Entries taken from a collection
_ _ _ _ _

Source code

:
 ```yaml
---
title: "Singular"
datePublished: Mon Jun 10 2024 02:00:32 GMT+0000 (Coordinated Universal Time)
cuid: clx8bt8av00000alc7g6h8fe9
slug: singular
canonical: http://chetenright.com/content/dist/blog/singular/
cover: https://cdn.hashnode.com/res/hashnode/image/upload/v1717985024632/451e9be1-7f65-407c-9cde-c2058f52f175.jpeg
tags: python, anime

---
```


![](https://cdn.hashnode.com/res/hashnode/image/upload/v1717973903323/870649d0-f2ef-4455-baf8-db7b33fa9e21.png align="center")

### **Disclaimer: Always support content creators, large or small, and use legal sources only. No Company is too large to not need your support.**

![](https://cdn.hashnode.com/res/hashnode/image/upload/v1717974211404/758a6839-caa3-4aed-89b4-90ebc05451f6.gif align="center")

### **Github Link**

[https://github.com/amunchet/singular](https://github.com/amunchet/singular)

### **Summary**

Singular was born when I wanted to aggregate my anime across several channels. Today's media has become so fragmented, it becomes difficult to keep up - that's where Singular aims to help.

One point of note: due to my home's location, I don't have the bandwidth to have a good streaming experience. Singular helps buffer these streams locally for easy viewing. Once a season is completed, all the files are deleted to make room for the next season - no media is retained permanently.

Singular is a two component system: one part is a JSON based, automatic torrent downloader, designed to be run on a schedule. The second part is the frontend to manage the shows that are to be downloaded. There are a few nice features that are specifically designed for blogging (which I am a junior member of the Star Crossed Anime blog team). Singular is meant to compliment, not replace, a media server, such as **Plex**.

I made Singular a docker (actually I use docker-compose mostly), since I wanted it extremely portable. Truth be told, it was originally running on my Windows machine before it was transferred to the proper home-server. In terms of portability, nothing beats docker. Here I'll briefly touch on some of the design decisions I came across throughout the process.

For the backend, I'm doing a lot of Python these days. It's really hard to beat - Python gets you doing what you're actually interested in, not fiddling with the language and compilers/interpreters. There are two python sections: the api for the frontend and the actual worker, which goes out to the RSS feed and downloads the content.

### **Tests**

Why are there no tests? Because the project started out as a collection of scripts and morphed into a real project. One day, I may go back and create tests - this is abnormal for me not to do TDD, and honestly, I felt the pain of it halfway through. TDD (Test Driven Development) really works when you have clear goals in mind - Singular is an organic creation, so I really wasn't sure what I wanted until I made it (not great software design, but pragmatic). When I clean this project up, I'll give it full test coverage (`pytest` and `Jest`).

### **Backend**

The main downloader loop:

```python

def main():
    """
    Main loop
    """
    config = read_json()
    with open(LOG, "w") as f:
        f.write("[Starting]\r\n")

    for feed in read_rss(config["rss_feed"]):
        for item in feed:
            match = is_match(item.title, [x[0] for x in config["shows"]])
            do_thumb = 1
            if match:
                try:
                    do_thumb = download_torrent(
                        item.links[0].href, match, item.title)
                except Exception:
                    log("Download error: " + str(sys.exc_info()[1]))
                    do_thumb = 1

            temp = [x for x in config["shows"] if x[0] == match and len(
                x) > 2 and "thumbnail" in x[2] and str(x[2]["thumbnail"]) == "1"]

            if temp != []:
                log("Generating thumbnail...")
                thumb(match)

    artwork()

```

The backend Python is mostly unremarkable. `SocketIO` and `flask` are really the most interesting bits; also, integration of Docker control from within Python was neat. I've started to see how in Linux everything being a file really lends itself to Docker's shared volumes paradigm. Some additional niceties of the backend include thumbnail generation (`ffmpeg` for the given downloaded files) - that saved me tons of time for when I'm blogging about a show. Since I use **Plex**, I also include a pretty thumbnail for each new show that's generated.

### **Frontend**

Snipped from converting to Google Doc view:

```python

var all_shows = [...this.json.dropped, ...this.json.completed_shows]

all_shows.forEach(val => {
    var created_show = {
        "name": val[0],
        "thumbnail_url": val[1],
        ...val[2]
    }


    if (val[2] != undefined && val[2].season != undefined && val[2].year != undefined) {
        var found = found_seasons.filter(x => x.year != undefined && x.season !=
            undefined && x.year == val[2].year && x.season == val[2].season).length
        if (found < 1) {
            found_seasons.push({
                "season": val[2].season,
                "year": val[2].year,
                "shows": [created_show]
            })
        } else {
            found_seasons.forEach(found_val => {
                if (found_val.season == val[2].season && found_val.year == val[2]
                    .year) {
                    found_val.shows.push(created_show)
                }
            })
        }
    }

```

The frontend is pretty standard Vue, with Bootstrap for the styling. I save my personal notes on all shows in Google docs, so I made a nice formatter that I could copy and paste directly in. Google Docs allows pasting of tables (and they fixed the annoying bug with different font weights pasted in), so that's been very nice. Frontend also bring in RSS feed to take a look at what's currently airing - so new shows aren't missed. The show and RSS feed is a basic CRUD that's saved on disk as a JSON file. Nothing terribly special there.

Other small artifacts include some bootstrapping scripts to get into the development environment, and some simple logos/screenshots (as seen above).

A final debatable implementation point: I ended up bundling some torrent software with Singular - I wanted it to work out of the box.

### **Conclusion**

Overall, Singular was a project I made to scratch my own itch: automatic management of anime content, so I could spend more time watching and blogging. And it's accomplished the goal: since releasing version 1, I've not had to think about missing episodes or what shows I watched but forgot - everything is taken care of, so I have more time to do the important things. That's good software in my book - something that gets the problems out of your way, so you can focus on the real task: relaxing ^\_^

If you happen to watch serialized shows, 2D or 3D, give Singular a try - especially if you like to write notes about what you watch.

_ _ _ _ _

### TASK OBJECTIVE
Some lines above contain the word "push". Copy each of them.

### SOLVED PROBLEM
            found_seasons.push({
                    found_val.shows.push(created_show)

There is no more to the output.